Technique # 2. Quantitative Forecasting:

i. Business Barometers:

Index numbers are used to measure the state of condition of business or economy between two or more periods. These index numbers reveal the trends, seasonal fluctuations, cyclical movements and irregular fluctuations. These number when used in conjunction with one another or in combination with one or more provide a direction of economy.

For example, rise in rate of investment may herald a booming economy and may indicate higher employment, opportunities and higher income. Higher per capita income may lead to higher savings and higher consumption.

ii. Time Series Analysis:

Under this method, future is taken as extension of the past events. For time series analysis, data should be available for a longer period. When the past trend is stable and steady, future can be accurately predicted under time series method.

iii. Extrapolation:

It means estimation of future behaviour from the known data. It is also based on time series method. This method relies on the behaviour of a series in the past and projects the same trend in future. This method does not isolate the various factors influencing the problem under study but takes into account the totality of their effects. It assumes that effect of these factors is stable and constant and it would continue in future as well.

iv. Regression Analysis:

This analysis is meant to estimate the impact of one independent variable on dependent variable in simple regression. For example, impact of advertisement is taken as independent and profit is taken as dependent variable. Simple regression measures the impact of advertisement on sales.

Multiple regression analysis measures the impact of two or more independent variables on one dependent variable. For example, cost of production and sales are taken as independent variable. The respective contribution of these factors to profit (dependent variable) is found out in multiple regression analysis.

v. Econometric Models:

This is one of the sophisticated tools of analysis used for forecasting the impact of various changes in the external environment on the business enterprise. For example, the impact of changes in tax laws or GDP on sales of a luxury product can be found out by applying this tool.

This approach combines the tools of economics and mathematics. These models take the form of a set of simultaneous equations. As variables influencing a business event are many, many such equations are formed. The construction of these equations is a complex task. Advanced software’s are used now a days to construct equations.

These models are useful to predict future trends and turning points with accuracy. It is expensive and time consuming. Besides various assumptions, underpinning specific micro economic theories are subject to debate.

For example, an econometric model is built on the assumption that the relationship between the economic variables and the level of economic activity for one year in the future are known. This type of forecast being complex, it can be handled only by econometrician.
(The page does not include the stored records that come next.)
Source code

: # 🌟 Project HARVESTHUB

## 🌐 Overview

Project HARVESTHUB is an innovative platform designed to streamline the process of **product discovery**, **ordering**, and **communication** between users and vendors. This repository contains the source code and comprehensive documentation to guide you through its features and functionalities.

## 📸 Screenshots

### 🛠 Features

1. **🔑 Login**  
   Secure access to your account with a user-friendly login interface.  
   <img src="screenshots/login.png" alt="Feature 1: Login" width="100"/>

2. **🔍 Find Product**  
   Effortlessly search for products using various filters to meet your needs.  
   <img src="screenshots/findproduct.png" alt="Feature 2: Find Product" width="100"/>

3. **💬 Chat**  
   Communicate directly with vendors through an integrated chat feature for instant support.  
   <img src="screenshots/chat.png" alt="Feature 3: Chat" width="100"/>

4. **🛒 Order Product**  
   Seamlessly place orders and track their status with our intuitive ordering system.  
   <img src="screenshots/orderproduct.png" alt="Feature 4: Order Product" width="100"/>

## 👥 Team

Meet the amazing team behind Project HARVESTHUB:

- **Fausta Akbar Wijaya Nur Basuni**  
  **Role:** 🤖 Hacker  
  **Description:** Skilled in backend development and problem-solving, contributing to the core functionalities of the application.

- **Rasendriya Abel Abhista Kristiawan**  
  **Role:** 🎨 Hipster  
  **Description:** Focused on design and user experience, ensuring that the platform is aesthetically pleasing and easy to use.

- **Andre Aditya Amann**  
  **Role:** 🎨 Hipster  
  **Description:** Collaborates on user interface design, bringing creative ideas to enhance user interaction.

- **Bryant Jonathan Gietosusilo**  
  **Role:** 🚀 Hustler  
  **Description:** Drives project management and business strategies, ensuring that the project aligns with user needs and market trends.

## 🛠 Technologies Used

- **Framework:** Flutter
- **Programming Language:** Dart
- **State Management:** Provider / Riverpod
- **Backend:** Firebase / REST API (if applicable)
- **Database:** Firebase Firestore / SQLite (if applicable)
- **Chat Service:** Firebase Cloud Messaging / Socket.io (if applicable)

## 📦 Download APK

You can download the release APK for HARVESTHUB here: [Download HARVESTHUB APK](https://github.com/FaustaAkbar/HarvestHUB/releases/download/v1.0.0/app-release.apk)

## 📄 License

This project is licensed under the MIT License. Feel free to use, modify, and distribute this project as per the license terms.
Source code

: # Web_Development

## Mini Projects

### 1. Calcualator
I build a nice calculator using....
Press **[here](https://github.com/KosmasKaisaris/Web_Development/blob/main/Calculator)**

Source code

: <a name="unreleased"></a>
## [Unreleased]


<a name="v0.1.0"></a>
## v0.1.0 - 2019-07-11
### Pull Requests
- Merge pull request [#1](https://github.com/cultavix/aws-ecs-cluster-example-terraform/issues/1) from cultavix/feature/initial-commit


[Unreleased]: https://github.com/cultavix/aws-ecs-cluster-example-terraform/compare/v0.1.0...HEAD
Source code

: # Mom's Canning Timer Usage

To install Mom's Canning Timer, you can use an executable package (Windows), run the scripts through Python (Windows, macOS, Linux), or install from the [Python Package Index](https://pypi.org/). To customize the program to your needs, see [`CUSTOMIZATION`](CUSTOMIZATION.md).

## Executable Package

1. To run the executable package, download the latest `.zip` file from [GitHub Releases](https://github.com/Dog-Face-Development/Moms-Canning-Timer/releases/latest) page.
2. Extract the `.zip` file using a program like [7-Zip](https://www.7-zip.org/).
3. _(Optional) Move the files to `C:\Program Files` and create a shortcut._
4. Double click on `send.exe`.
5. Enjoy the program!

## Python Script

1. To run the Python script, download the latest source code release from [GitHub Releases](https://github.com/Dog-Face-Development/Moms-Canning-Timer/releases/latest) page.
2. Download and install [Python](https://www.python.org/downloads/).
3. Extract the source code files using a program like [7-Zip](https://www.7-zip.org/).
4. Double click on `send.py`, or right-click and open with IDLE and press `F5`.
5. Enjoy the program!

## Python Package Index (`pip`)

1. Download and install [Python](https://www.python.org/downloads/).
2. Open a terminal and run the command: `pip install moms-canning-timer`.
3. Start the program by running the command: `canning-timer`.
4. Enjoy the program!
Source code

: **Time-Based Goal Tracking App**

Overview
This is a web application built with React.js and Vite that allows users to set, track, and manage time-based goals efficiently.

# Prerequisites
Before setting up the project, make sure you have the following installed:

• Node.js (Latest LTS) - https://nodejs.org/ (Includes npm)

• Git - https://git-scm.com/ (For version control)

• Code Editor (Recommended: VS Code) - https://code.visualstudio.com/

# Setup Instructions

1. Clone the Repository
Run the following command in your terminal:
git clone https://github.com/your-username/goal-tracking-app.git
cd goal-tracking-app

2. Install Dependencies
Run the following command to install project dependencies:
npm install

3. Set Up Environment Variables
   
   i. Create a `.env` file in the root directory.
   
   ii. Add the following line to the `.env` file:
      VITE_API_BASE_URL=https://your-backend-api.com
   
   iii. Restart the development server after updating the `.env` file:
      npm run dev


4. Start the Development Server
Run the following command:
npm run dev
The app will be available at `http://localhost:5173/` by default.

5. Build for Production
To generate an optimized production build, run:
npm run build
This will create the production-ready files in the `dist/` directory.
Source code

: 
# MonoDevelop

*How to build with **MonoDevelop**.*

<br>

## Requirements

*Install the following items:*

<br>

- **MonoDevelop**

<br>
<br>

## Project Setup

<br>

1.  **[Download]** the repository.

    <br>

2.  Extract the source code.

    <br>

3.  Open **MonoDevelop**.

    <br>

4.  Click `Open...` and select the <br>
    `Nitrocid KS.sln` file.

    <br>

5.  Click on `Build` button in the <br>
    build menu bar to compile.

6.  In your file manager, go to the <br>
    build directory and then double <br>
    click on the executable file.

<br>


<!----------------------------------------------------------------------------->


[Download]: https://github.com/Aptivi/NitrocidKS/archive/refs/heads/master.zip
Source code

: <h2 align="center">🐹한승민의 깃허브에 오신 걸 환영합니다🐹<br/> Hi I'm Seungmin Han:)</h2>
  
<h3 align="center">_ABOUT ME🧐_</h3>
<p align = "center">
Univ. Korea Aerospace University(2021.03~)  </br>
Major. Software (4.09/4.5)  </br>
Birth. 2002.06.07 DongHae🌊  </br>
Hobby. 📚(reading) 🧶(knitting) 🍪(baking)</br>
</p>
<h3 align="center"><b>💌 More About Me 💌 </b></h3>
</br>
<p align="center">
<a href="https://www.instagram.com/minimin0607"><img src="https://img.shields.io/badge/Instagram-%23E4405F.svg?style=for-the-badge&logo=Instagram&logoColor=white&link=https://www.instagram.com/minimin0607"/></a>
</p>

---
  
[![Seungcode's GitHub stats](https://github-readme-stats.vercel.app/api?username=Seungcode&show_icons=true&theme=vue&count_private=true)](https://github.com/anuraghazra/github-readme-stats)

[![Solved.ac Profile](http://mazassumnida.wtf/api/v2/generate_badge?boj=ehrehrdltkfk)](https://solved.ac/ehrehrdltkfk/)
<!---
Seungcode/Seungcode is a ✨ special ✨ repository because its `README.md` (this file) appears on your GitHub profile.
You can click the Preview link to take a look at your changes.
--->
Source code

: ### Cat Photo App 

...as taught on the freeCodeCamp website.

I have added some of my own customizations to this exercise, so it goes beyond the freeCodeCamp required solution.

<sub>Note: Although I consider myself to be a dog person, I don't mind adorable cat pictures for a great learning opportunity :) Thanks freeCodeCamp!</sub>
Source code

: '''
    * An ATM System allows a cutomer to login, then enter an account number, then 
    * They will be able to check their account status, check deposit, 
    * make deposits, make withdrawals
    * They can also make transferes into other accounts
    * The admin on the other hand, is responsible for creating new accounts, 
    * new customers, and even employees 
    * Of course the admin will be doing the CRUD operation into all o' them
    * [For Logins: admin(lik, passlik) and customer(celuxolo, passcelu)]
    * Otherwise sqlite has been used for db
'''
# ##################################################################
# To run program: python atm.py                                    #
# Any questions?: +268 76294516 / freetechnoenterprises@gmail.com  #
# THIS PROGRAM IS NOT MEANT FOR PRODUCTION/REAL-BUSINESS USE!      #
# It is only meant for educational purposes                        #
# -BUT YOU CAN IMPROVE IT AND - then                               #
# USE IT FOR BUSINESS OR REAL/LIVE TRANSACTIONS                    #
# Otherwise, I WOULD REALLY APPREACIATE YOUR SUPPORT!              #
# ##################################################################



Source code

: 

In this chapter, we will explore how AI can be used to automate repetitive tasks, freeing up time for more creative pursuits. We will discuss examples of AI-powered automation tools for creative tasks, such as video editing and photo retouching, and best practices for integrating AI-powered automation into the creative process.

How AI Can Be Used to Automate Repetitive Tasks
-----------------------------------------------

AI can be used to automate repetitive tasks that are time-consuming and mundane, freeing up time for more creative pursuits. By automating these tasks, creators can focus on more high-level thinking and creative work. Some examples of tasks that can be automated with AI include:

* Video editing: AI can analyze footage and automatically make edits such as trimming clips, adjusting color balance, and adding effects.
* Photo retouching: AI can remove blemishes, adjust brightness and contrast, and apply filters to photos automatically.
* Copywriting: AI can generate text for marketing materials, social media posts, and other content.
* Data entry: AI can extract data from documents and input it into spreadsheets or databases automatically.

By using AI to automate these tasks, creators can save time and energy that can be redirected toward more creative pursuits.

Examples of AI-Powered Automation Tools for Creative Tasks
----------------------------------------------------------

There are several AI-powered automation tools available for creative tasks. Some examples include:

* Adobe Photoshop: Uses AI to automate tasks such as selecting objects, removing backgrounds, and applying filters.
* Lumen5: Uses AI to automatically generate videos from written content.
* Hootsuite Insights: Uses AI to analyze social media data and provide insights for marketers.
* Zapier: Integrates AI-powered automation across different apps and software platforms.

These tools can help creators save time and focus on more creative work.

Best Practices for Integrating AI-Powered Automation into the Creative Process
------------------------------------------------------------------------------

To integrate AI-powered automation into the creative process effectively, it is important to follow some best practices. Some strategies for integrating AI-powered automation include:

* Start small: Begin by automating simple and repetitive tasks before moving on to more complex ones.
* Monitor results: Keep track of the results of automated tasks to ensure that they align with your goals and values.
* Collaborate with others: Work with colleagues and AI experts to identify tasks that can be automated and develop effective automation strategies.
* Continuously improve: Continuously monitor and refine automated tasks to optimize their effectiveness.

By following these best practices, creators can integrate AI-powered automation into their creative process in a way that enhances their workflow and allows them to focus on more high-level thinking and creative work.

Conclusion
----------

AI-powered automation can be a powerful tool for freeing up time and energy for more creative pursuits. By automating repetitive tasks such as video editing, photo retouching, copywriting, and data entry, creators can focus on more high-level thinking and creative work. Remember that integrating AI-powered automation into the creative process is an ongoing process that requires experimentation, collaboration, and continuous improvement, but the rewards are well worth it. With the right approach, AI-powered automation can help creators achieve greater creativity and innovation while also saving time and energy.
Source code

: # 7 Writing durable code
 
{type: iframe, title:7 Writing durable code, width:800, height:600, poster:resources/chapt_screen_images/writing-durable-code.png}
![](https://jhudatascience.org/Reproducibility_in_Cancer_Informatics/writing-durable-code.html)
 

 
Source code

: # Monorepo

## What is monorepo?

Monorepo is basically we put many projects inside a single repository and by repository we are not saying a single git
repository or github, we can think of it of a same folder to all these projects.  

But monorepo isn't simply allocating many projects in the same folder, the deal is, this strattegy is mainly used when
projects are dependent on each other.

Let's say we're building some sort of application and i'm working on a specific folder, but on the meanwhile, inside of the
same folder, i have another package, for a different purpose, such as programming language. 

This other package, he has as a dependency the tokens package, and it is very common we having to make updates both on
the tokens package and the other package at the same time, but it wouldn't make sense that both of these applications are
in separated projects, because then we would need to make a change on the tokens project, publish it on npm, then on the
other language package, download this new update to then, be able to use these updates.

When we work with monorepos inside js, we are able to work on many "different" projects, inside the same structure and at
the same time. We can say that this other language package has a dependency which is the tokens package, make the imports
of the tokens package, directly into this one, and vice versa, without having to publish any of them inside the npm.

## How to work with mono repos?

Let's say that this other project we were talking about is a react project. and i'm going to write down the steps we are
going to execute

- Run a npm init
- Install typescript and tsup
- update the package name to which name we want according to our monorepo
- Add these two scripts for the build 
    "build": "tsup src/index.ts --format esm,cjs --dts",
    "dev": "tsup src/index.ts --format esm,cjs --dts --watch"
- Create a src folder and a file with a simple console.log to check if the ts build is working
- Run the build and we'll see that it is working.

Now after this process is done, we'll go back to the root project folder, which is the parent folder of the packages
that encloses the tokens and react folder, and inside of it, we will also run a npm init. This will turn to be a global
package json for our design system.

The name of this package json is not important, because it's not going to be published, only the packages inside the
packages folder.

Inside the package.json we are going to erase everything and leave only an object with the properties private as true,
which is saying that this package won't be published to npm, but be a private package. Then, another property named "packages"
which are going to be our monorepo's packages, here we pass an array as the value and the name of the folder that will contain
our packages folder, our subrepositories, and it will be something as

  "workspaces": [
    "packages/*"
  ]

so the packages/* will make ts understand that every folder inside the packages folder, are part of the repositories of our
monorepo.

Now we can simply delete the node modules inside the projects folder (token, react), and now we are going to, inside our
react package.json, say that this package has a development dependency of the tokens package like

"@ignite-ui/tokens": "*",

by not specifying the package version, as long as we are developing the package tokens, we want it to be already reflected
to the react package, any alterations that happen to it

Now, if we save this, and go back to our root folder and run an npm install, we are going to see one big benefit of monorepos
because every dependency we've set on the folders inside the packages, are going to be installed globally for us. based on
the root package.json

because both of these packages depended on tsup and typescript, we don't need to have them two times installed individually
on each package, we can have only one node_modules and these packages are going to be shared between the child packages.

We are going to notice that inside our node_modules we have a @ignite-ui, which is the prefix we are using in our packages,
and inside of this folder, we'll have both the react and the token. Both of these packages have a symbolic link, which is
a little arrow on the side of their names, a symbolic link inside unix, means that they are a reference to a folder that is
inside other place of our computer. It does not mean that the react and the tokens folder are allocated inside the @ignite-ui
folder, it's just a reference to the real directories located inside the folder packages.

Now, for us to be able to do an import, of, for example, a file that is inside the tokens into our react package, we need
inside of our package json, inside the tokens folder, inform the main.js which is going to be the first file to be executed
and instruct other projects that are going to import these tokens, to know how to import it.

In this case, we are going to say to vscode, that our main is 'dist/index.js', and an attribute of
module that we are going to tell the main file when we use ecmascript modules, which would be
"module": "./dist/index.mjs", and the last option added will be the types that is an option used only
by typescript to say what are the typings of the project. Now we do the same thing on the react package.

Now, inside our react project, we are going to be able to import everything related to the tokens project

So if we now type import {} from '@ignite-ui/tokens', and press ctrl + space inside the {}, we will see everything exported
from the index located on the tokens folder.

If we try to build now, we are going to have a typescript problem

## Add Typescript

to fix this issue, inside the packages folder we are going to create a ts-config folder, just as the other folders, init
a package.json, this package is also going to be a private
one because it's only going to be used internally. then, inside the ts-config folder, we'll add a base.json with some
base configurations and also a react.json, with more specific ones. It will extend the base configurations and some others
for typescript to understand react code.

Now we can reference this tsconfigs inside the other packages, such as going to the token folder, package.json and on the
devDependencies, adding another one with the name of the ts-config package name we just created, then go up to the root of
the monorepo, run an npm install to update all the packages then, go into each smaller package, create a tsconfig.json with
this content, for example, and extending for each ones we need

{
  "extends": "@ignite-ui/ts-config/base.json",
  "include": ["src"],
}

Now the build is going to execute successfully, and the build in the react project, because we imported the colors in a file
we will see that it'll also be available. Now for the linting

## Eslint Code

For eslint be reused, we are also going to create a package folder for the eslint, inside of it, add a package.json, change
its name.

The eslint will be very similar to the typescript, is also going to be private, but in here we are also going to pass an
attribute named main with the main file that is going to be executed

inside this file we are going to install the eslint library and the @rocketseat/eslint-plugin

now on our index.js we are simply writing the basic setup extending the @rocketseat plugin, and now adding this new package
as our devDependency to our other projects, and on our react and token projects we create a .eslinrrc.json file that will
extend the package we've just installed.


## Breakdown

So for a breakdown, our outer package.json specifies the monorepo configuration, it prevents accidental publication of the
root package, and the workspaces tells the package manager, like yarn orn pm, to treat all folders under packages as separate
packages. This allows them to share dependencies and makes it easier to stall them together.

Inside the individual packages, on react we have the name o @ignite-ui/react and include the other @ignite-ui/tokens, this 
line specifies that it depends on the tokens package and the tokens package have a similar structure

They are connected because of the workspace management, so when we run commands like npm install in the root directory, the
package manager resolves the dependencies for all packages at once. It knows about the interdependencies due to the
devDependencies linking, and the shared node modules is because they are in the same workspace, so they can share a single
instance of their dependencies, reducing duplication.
vi. Input and Output Analysis:

When the relationship between input and output is known, output can be forecast for a given level of input. Similarly, the level of input can be forecast for a given level of output. Only where different sectors of an economy are inter-related, this forecast can be applied.

Such inter-relationship among the variables is known as coefficient in mathematical language. For example, the requirements for LPG can be predicted for various sectors of the economy using this model. This technique is used when an output is commonly used by different sectors. The forecast can be made by taking the basic usage levels in these sectors.